--- Work instructions ---
Copy each line of the records that includes "github".

--- Records for the task ---
·····

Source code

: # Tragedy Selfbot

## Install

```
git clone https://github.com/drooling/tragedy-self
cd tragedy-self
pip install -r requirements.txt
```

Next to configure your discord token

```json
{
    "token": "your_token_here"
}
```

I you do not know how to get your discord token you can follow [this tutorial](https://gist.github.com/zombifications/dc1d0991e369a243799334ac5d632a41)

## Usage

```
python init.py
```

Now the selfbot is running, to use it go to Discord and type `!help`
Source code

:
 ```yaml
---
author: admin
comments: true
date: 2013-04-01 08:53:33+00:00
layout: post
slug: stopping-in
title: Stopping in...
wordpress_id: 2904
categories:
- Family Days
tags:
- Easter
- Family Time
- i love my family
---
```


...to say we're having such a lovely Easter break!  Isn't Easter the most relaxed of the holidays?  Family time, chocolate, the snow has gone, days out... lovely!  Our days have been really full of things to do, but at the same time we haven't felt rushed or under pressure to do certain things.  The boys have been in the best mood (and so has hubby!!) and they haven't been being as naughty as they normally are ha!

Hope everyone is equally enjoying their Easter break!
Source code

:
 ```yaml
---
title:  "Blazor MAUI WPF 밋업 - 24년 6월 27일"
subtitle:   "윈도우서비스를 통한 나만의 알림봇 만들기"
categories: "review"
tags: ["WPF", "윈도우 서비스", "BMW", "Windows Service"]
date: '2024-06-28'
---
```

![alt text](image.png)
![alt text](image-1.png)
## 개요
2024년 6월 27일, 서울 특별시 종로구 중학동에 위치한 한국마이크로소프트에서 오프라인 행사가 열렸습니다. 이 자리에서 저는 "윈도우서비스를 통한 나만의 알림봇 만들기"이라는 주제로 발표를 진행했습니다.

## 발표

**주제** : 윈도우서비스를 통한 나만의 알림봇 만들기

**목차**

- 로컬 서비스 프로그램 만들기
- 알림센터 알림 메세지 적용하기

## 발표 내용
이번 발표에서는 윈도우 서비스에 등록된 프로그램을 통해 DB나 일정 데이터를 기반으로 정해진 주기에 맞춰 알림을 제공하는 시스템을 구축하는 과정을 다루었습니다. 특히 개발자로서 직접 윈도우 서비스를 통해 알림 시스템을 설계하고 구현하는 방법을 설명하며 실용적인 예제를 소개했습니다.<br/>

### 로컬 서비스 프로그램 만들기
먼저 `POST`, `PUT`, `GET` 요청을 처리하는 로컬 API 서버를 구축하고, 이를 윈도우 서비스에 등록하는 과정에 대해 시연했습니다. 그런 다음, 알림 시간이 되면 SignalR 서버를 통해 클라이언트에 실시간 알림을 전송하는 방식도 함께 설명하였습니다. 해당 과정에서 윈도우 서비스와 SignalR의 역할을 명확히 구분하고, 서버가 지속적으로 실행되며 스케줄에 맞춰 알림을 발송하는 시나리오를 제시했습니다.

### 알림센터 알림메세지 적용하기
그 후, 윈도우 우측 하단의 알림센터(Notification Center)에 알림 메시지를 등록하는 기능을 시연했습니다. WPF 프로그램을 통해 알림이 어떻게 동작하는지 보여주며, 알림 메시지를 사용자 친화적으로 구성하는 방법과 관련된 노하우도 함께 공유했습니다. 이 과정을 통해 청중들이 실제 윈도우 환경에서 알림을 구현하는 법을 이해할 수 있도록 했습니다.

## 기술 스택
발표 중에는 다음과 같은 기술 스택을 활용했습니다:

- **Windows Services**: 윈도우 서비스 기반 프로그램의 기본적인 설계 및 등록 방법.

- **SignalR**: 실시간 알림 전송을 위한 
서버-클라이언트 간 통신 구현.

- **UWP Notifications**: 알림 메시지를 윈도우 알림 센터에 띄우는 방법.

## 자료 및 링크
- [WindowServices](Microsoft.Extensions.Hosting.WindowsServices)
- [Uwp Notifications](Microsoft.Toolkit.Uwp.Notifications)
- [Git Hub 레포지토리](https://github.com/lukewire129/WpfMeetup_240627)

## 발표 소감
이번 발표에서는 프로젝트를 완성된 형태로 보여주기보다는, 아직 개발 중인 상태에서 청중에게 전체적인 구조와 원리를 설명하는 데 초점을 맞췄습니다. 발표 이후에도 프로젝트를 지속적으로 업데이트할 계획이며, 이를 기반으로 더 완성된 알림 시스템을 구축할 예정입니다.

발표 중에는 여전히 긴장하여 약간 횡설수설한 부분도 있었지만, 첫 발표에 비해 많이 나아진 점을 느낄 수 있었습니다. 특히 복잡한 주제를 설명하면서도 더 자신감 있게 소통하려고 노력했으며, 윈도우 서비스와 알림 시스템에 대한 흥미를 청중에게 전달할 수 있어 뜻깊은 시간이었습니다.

·····

--- Exercise solution ---
git clone https://github.com/drooling/tragedy-self
I you do not know how to get your discord token you can follow [this tutorial](https://gist.github.com/zombifications/dc1d0991e369a243799334ac5d632a41)
- [Git Hub 레포지토리](https://github.com/lukewire129/WpfMeetup_240627)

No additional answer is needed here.